Well, summers here, and what a mixed up bag of delights it is. Seemingly endless rain which can defeat even the most expensive of waterproofs, snow in Airdrie in the middle of May, with one day of sunshine last week sandwiched in between.
I headed off to Ratagan near Glen Shiel with Glasgow HF Outdoor Club for the recent bank holiday. I planned to cycle from Kyle of Lochalsh to Ratagan, and on paper the journey looked fantastic, taking in the spectacular scenery along Loch Alsh and Loch Duich, as well as the stunning Eileen Donan Castle. I had hoped to get some good photos, but within minutes of leaving Kyle I was utterly drenched. A dream is only a nightmare with better scenery, and the dream jouney was not to be. Instead it became an endurance test against the cold and wet, and if you passed me on the road you’d be mistaken in thinking I was smiling. That was my gritted teeth you saw! The return journey a few days later was little better, and while I did manage to snatch a few photos of the castle, they won’t be appearing on any postcards soon, not with it clad in scaffolding and netting for roof repairs.
I did manage to get two walks in, although the weather meant Munros were out of the question, so I trod a path less well known instead, trip reports to follow. In the meantime I’m reproofing all my gear, waterproofing my boots and in general preparing for what the rest of summer will throw at us. Roll on autumn!
Into The Silence: The Great War, Mallory and the Conquest of Everest by Wade Davis
There is something about the story of George Mallory which attracts even those who are completely uninterested in climbing. As you can see from the title though, this is far bigger than just the story of one man. It examines the role of the British Empire, and how the race for Everest became for Great Britain a national obsession, and for Mallory a personal one.
Full review here: Into The Silence.
Doesn’t look that angry…
With Scotland seemingly twinned with Narnia and locked in perpetual winter, I threw off my crampons, discarded my snow googles and replaced them with sandals and sunglasses, before flying out to Spain for some time on the beach in Benidorm. Last year I did the Sierra Helada, and had hoped to return to climb Puig Campana, but this holiday was really just a short break, and baggage limitations being tight I wasn’t bringing walking gear on the off chance. So this time I had to give Puig Campana a miss. Well, almost…
For the full trip report click here: Benidorm Island.
Some of the anti-independence brigade have hinted that should Scotland become independent there would be border checks and a need for passports to go to England. So where better to go then than the original border set up by the Roman Empire almost 2000 years ago? I checked the train times, packed my gear (minus passport) and readied for the off.
Read the full trip report here: Hadrians Wall: Haltwhistle to Bardon Mill.
An application was recently submitted to construct a windfarm near Harthill and Eastfield by Eneco. The website promoting the proposal can be viewd HERE. You can lodge objections to this at the North Lanarkshire Online Planning site HERE. The application number is 13/00501/FUL.
Looking at the plan it would appear that one of the turbines will be located only a few metres from the monument known as Lord Peden’s Stone.

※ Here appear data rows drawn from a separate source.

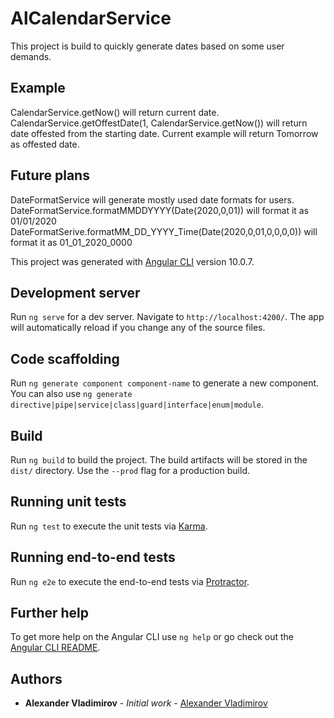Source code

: # AlCalendarService
This project is build to quickly generate dates based on some user demands.

## Example
CalendarService.getNow() will return current date.
CalendarService.getOffestDate(1, CalendarService.getNow())  will return date offested from the starting date. Current example will return Tomorrow as offested date.

## Future plans

DateFormatService will generate mostly used date formats for users.
DateFormatService.formatMMDDYYYY(Date(2020,0,01)) will format it as 01/01/2020
DateFormatSerive.formatMM_DD_YYYY_Time(Date(2020,0,01,0,0,0,0)) will format it as  01_01_2020_0000


This project was generated with [Angular CLI](https://github.com/angular/angular-cli) version 10.0.7.

## Development server

Run `ng serve` for a dev server. Navigate to `http://localhost:4200/`. The app will automatically reload if you change any of the source files.

## Code scaffolding

Run `ng generate component component-name` to generate a new component. You can also use `ng generate directive|pipe|service|class|guard|interface|enum|module`.

## Build

Run `ng build` to build the project. The build artifacts will be stored in the `dist/` directory. Use the `--prod` flag for a production build.

## Running unit tests

Run `ng test` to execute the unit tests via [Karma](https://karma-runner.github.io).

## Running end-to-end tests

Run `ng e2e` to execute the end-to-end tests via [Protractor](http://www.protractortest.org/).

## Further help

To get more help on the Angular CLI use `ng help` or go check out the [Angular CLI README](https://github.com/angular/angular-cli/blob/master/README.md).

## Authors

* **Alexander Vladimirov** - *Initial work* - [Alexander Vladimirov](https://github.com/AlexanderVladimirov9090)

Erected in the 1800s this is an important historical monument to the Covenanters, and it is visited regularly. There is a danger of ice which forms on turbine blades being thrown a considerable distance, making this a risk during winter. If you are making an objection please mention this important fact. It may not stop the development, but could mean that no turbine could be sited in the immediate vicinity of the monument.
The weather hasn’t been kind these past few weeks. Icy winds laden with snow have made things unpredictable, so I’ve gave the big hills a rest until conditions are more settled. Low level local walks have been the order of the day, but my itchy feet got the better of me and I decided to go where I haven’t gone before…England. According to some should Scotland gain independence in 2014 there will be border patrols, barbed wire, full cavity body searches and a need for a passport to go to Carlisle. Bearing that in mind I decided to go south while I still have the chance, and what better symbol of border control could there be than Hadrian’s Wall? I’ll post a full trip report when I get the chance.
News is breaking tonight that the contract for UK Search and Rescue is about to be awarded to US company Bristow. Despite thousands of signatures on an online petition against the move, the UK government will be pressing ahead with their plans to privatise SAR operations. This at a time when SAR helicopter crews are working round the clock to bring aid to the civilian community in areas such as Arran, which have been hit by heavy snow. Whether it’s soldiers in Afghanistan, or helicopter crews here at home, the governments attitude seems to be “Thanks for your help, don’t let the door hit you on the arse on the way out”. Time will tell whether it brings the supposed improvements to SAR. Don’t be surprised if it has more wide reaching consequences. Anyone for compulsory hillwalking insurance?